Start of Data section

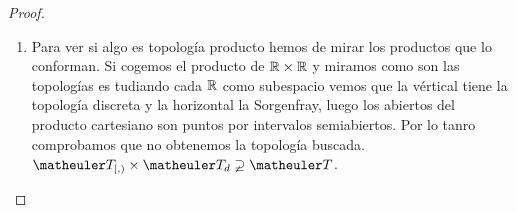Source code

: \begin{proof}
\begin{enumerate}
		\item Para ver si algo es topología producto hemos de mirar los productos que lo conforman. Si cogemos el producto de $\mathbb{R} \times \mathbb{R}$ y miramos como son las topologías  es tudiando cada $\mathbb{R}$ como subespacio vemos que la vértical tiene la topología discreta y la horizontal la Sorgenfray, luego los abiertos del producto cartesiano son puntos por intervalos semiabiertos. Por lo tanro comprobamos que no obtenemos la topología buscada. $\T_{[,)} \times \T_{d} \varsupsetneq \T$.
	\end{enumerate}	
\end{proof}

End of Data section
Start of Data section

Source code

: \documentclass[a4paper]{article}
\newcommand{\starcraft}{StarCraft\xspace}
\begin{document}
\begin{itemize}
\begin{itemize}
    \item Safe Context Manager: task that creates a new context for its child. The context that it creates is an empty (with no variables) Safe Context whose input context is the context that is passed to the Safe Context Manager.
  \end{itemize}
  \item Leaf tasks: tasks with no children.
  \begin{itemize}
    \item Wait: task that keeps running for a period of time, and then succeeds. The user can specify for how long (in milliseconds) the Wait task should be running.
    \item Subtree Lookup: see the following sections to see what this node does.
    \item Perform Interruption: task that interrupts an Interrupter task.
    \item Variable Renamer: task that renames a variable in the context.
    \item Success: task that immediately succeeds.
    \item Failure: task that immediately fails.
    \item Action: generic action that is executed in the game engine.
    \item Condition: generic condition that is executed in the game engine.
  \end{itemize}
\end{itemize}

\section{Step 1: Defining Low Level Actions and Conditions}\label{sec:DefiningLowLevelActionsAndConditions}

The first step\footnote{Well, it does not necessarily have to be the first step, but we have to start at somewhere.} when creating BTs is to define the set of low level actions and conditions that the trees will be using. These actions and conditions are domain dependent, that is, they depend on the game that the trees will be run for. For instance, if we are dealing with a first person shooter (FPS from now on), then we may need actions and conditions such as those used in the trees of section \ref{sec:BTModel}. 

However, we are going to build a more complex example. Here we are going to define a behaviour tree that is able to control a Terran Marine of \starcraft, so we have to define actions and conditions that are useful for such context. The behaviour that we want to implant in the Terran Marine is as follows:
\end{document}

End of Data section

**Description of the task**
Copy out each line of the material above that holds the word "executed".

**Result for this task**
    \item Action: generic action that is executed in the game engine.
    \item Condition: generic condition that is executed in the game engine.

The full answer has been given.